---
# **Start Here**
This assumes you have the model in your directory and it is named "model.ckpt"

---


---
# **Text 2 Image**
---



## 1. Setup

In [None]:
cd stable-diffusion

In [None]:
import argparse, os, sys, glob
import torch
import numpy as np
from omegaconf import OmegaConf
from PIL import Image
from tqdm import tqdm, trange
from itertools import islice
from einops import rearrange
from torchvision.utils import make_grid
import time
from pytorch_lightning import seed_everything
from torch import autocast
from contextlib import contextmanager, nullcontext
from ldm.util import instantiate_from_config
from ldm.models.diffusion.ddim import DDIMSampler
from ldm.models.diffusion.plms import PLMSSampler

In [None]:
def chunk(it, size):
    it = iter(it)
    return iter(lambda: tuple(islice(it, size)), ())


def load_model_from_config(ckpt, verbose=False):
    print(f"Loading model from {ckpt}")
    pl_sd = torch.load(ckpt, map_location="cuda:0")
    if "global_step" in pl_sd:
        print(f"Global Step: {pl_sd['global_step']}")
    sd = pl_sd["state_dict"]
    return sd

In [None]:
def generate(opt,prompt,grid):
    device = 'cuda'
    images = []

    batch_size = opt.n_samples
    n_rows = opt.n_rows if opt.n_rows > 0 else batch_size

    assert prompt is not None
    data = [batch_size * [prompt]]

    start_code = torch.randn([opt.n_samples, opt.C, opt.H // opt.f, opt.W // opt.f], device=device)
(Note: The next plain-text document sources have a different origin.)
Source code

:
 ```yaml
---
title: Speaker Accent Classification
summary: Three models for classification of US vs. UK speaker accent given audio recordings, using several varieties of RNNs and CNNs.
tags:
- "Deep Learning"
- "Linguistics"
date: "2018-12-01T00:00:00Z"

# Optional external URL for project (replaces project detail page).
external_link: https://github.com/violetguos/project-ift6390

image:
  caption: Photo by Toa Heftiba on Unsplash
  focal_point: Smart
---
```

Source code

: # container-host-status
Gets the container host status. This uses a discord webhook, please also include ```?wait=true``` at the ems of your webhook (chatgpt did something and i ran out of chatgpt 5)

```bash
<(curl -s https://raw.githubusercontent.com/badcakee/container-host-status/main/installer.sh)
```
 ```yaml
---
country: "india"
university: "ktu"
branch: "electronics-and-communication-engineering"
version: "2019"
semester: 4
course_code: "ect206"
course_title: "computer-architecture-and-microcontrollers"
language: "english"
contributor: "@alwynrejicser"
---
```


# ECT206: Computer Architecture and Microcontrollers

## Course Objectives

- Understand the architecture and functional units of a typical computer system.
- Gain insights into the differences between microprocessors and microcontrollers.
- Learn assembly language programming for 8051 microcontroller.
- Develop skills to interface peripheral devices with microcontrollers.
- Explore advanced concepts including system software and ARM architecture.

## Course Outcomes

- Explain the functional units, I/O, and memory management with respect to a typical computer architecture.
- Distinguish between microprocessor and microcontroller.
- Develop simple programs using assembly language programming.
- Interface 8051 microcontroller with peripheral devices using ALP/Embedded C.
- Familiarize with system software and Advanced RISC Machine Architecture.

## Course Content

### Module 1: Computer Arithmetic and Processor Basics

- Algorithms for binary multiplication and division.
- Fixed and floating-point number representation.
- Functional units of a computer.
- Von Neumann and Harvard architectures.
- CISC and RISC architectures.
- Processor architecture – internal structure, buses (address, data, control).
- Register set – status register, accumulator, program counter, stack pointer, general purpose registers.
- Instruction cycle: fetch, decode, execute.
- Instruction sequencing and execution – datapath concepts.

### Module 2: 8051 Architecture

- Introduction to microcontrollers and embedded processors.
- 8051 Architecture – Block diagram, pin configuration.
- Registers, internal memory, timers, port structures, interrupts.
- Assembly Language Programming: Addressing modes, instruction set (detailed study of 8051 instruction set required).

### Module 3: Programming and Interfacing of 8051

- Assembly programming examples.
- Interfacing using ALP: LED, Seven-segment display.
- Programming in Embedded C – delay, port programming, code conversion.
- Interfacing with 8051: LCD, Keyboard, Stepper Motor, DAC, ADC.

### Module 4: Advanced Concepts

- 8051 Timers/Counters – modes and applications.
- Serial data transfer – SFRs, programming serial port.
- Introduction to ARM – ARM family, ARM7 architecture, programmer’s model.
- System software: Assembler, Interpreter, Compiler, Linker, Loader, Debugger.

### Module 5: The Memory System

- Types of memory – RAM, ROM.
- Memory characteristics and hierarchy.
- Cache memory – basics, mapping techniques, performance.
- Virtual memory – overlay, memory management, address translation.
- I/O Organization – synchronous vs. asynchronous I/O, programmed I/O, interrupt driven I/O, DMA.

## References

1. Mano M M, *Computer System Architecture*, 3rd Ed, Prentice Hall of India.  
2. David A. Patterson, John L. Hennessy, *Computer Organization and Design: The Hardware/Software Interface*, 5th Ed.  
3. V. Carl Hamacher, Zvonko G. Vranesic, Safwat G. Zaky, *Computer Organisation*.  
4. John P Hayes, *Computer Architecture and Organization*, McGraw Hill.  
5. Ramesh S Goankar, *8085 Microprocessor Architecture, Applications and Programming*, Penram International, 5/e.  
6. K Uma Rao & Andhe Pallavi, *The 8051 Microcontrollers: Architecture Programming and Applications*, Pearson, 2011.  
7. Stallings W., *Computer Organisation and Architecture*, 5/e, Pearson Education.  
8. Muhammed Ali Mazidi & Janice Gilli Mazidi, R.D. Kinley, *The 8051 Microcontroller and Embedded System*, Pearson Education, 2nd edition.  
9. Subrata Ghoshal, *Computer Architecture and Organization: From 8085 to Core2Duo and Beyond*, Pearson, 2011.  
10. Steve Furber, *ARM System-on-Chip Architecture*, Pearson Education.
    precision_scope = autocast if opt.precision=="autocast" else nullcontext
    with torch.no_grad():
        all_samples = list()
        for n in trange(opt.n_iter, desc="Sampling"):
            for prompts in tqdm(data, desc="data"):
                with precision_scope("cuda"):
                    #modelCS.to(device)
                    uc = None
                    if opt.scale != 1.0:
                        uc = modelCS.get_learned_conditioning(batch_size * [""])
                    if isinstance(prompts, tuple):
                        prompts = list(prompts)
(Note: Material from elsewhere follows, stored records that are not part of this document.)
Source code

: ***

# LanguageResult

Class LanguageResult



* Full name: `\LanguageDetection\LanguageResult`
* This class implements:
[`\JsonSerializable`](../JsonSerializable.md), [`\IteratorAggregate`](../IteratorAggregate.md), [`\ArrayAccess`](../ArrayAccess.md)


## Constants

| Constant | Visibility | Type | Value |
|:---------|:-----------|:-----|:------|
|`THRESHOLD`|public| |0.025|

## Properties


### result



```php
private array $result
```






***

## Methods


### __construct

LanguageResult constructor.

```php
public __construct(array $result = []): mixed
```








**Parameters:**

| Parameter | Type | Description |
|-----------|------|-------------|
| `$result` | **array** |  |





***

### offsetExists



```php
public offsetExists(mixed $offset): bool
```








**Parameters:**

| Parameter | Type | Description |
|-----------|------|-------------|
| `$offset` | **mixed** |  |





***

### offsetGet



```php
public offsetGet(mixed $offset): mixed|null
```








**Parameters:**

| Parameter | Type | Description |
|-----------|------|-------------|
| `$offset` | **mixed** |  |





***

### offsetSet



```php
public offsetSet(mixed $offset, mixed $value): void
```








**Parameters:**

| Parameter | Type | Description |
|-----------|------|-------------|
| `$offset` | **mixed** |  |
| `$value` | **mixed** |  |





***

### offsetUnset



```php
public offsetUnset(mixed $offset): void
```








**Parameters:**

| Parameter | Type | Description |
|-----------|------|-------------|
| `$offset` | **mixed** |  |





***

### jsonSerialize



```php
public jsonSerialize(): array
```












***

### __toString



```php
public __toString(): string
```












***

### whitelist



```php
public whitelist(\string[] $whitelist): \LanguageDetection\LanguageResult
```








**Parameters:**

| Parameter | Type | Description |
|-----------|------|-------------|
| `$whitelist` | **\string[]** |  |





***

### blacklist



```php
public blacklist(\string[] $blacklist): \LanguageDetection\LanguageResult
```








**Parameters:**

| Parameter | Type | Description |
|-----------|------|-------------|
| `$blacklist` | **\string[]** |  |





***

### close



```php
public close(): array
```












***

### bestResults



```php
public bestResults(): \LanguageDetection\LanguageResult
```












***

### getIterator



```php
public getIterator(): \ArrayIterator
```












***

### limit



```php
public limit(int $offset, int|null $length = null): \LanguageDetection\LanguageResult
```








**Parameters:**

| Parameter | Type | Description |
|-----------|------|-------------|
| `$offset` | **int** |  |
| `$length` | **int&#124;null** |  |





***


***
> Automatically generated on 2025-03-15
                    c = modelCS.get_learned_conditioning(prompts)
                    shape = [opt.C, opt.H // opt.f, opt.W // opt.f]
                    #mem = torch.cuda.memory_allocated()/1e6
                    #modelCS.to("cpu")
                    #while(torch.cuda.memory_allocated()/1e6 >= mem):
                    #    time.sleep(1)

                    samples_ddim = model.sample(S=opt.ddim_steps,
                                                conditioning=c,
                                                batch_size=opt.n_samples,
                                                shape=shape,
                                                verbose=False,
                                                unconditional_guidance_scale=opt.scale,
                                                unconditional_conditioning=uc,
                                                eta=opt.ddim_eta,
                                                x_T=start_code)
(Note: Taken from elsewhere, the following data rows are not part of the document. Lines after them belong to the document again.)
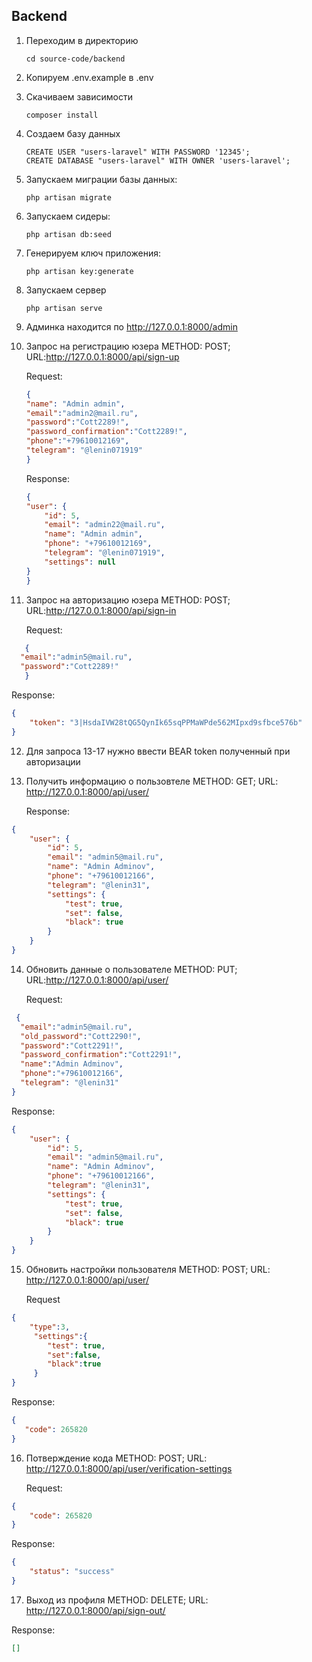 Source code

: ## Backend
1.  Переходим в директорию

        cd source-code/backend

2.  Копируем .env.example в .env
3.  Скачиваем зависимости

        composer install
4.  Создаем базу данных

        CREATE USER "users-laravel" WITH PASSWORD '12345';
        CREATE DATABASE "users-laravel" WITH OWNER 'users-laravel';
5.  Запускаем миграции базы данных:

        php artisan migrate
6.  Запускаем сидеры:

        php artisan db:seed

7.  Генерируем ключ приложения:

        php artisan key:generate

8.  Запускаем сервер

        php artisan serve
9. Админка находится по http://127.0.0.1:8000/admin
10. Запрос на регистрацию юзера
METHOD: POST; URL:http://127.0.0.1:8000/api/sign-up
   
    Request:
    ```json
    {
    "name": "Admin admin",
    "email":"admin2@mail.ru",
    "password":"Cott2289!",
    "password_confirmation":"Cott2289!",
    "phone":"+79610012169",
    "telegram": "@lenin071919"
    }
    ```
    Response:
    ```json
    {
    "user": {
        "id": 5,
        "email": "admin22@mail.ru",
        "name": "Admin admin",
        "phone": "+79610012169",
        "telegram": "@lenin071919",
        "settings": null
    }
    }
    ```
11. Запрос на авторизацию юзера
    METHOD: POST; URL:http://127.0.0.1:8000/api/sign-in
   
    Request:
    
```json
   {
  "email":"admin5@mail.ru",
  "password":"Cott2289!"
   }
   ```
Response:
```json
{
    "token": "3|HsdaIVW28tQG5QynIk65sqPPMaWPde562MIpxd9sfbce576b"
}
```
12. Для запроса 13-17  нужно ввести BEAR token полученный при авторизации
13. Получить информацию о пользовтеле
METHOD: GET; URL: http://127.0.0.1:8000/api/user/
    
    Response:
```json
{
    "user": {
        "id": 5,
        "email": "admin5@mail.ru",
        "name": "Admin Adminov",
        "phone": "+79610012166",
        "telegram": "@lenin31",
        "settings": {
            "test": true,
            "set": false,
            "black": true
        }
    }
}
```
14. Обновить данные о пользователе
METHOD: PUT; URL:http://127.0.0.1:8000/api/user/
    
    Request:
```json
 {
  "email":"admin5@mail.ru",
  "old_password":"Cott2290!",
  "password":"Cott2291!",
  "password_confirmation":"Cott2291!",
  "name":"Admin Adminov",
  "phone":"+79610012166",
  "telegram": "@lenin31"
}
```
Response:
```json
{
    "user": {
        "id": 5,
        "email": "admin5@mail.ru",
        "name": "Admin Adminov",
        "phone": "+79610012166",
        "telegram": "@lenin31",
        "settings": {
            "test": true,
            "set": false,
            "black": true
        }
    }
}
```
15. Обновить настройки пользователя
METHOD: POST; URL: http://127.0.0.1:8000/api/user/
    
    Request
    
```json
{
    "type":3,
     "settings":{
        "test": true,
        "set":false,
        "black":true
     }
}
```
 Response:
 ```json
{
    "code": 265820
}
```

16. Потверждение кода
METHOD: POST; URL: http://127.0.0.1:8000/api/user/verification-settings
    
    Request:
```json
{
    "code": 265820
}
```
Response:
```json
{
    "status": "success"
}
```
17. Выход из профиля
METHOD: DELETE; URL: http://127.0.0.1:8000/api/sign-out/

Response:
```json
[]
```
                    #modelFS.to(device)
                    for i in range(batch_size):
                        x_samples_ddim = modelFS.decode_first_stage(samples_ddim[i].unsqueeze(0))
                        x_sample = torch.clamp((x_samples_ddim + 1.0) / 2.0, min=0.0, max=1.0)

                        x_sample = 255. * rearrange(x_sample[0].cpu().numpy(), 'c h w -> h w c')
                        images +=[Image.fromarray(x_sample.astype(np.uint8))]
                    #mem = torch.cuda.memory_allocated()/1e6
                    #modelFS.to("cpu")
                    #while(torch.cuda.memory_allocated()/1e6 >= mem):
                    #    time.sleep(1)

                    if grid:
                        all_samples.append(x_samples_ddim)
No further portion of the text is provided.